TRY IT:
Using the records below, repeat exactly the lines from the one holding "- Looking at the grass" through the one holding "Once upon a time, in the", both ends included, and no others.

Stored data entries
****************************************
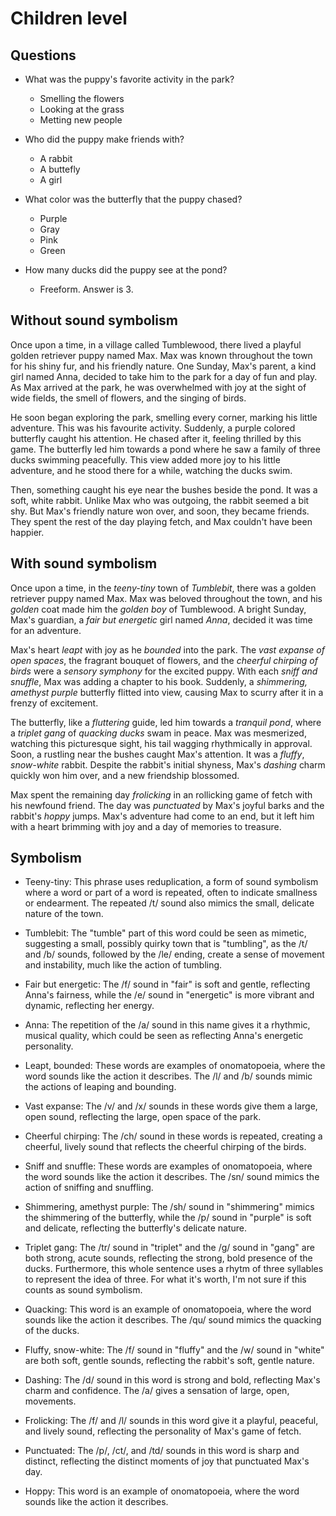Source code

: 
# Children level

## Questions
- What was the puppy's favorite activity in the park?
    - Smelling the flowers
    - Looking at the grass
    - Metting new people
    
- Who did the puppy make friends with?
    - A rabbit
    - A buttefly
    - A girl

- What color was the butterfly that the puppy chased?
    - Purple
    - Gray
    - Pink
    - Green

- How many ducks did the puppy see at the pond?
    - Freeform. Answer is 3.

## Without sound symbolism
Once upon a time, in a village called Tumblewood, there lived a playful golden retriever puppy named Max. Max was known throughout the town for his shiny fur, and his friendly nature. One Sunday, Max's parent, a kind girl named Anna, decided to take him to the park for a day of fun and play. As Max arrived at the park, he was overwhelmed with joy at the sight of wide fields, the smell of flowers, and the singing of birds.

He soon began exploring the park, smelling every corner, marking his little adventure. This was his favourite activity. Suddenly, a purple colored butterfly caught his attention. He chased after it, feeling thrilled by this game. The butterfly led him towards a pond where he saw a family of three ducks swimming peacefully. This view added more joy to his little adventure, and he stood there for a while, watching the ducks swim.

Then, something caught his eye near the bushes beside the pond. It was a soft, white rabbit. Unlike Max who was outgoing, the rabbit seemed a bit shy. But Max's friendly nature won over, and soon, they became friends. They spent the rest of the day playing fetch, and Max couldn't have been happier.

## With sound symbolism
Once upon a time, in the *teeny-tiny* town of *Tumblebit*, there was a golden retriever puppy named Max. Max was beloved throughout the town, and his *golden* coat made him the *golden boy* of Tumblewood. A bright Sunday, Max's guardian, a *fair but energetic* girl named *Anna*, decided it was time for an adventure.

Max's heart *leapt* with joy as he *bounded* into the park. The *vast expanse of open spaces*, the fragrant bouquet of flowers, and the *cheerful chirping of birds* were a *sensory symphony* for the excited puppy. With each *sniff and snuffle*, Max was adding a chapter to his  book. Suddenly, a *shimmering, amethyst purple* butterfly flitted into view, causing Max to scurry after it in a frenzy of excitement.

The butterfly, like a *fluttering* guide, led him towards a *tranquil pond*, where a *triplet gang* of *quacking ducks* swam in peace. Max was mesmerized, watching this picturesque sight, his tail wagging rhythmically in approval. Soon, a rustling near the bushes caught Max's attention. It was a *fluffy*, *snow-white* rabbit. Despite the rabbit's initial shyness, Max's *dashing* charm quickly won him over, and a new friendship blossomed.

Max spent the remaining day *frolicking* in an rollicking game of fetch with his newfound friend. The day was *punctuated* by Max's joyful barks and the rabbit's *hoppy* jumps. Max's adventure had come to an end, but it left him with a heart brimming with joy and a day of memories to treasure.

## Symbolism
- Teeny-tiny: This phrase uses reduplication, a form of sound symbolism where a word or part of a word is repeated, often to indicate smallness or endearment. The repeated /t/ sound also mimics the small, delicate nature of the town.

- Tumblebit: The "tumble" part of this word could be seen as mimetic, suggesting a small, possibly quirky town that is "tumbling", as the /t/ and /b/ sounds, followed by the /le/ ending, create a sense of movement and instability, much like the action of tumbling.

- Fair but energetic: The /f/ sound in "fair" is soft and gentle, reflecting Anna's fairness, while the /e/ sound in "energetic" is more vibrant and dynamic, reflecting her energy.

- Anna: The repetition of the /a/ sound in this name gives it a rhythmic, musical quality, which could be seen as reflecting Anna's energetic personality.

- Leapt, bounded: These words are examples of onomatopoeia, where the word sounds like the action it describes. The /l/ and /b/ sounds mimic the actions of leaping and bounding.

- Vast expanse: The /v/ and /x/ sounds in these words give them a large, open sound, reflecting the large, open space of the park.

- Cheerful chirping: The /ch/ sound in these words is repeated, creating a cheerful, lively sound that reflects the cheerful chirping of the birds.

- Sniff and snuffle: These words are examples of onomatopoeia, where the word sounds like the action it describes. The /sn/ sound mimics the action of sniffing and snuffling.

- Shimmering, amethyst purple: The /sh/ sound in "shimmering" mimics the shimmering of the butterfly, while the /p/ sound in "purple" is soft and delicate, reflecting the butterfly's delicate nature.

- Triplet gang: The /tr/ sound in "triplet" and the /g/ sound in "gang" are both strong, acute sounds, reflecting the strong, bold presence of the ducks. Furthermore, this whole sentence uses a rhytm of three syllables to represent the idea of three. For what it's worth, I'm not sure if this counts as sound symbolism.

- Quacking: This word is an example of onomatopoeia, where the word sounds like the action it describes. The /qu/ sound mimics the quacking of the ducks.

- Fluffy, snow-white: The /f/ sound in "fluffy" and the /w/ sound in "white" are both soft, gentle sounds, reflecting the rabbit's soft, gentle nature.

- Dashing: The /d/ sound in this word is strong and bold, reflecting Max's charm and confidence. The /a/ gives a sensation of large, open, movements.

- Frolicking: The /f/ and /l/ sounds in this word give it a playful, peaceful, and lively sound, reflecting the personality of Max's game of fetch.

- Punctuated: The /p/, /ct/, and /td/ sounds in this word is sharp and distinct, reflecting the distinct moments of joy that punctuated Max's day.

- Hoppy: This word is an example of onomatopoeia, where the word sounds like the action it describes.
****************************************
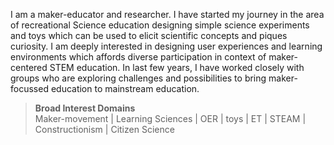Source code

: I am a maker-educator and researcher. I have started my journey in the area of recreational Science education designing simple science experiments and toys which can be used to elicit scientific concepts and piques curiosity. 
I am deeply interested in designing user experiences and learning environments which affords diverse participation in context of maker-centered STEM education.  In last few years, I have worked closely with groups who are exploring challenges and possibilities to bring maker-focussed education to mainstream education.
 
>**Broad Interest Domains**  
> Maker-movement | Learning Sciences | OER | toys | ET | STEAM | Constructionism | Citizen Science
****************************************
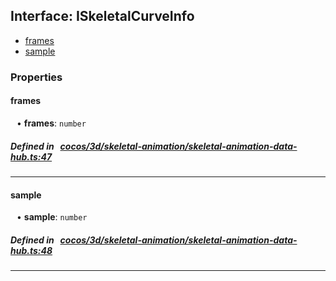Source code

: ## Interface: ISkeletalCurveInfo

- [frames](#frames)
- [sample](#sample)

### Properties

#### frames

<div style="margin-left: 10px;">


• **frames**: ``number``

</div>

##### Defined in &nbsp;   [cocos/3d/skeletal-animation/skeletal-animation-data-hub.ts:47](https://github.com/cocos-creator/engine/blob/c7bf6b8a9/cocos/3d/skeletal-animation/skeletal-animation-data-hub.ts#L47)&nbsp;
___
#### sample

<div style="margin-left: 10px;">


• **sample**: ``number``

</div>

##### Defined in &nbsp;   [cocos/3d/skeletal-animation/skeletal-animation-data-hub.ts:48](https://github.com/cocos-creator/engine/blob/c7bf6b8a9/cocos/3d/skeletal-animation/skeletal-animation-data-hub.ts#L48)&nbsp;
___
****************************************
FINISHED TASK:
    - Looking at the grass
    - Metting new people
    
- Who did the puppy make friends with?
    - A rabbit
    - A buttefly
    - A girl

- What color was the butterfly that the puppy chased?
    - Purple
    - Gray
    - Pink
    - Green

- How many ducks did the puppy see at the pond?
    - Freeform. Answer is 3.

## Without sound symbolism
Once upon a time, in a village called Tumblewood, there lived a playful golden retriever puppy named Max. Max was known throughout the town for his shiny fur, and his friendly nature. One Sunday, Max's parent, a kind girl named Anna, decided to take him to the park for a day of fun and play. As Max arrived at the park, he was overwhelmed with joy at the sight of wide fields, the smell of flowers, and the singing of birds.

He soon began exploring the park, smelling every corner, marking his little adventure. This was his favourite activity. Suddenly, a purple colored butterfly caught his attention. He chased after it, feeling thrilled by this game. The butterfly led him towards a pond where he saw a family of three ducks swimming peacefully. This view added more joy to his little adventure, and he stood there for a while, watching the ducks swim.

Then, something caught his eye near the bushes beside the pond. It was a soft, white rabbit. Unlike Max who was outgoing, the rabbit seemed a bit shy. But Max's friendly nature won over, and soon, they became friends. They spent the rest of the day playing fetch, and Max couldn't have been happier.

## With sound symbolism
Once upon a time, in the *teeny-tiny* town of *Tumblebit*, there was a golden retriever puppy named Max. Max was beloved throughout the town, and his *golden* coat made him the *golden boy* of Tumblewood. A bright Sunday, Max's guardian, a *fair but energetic* girl named *Anna*, decided it was time for an adventure.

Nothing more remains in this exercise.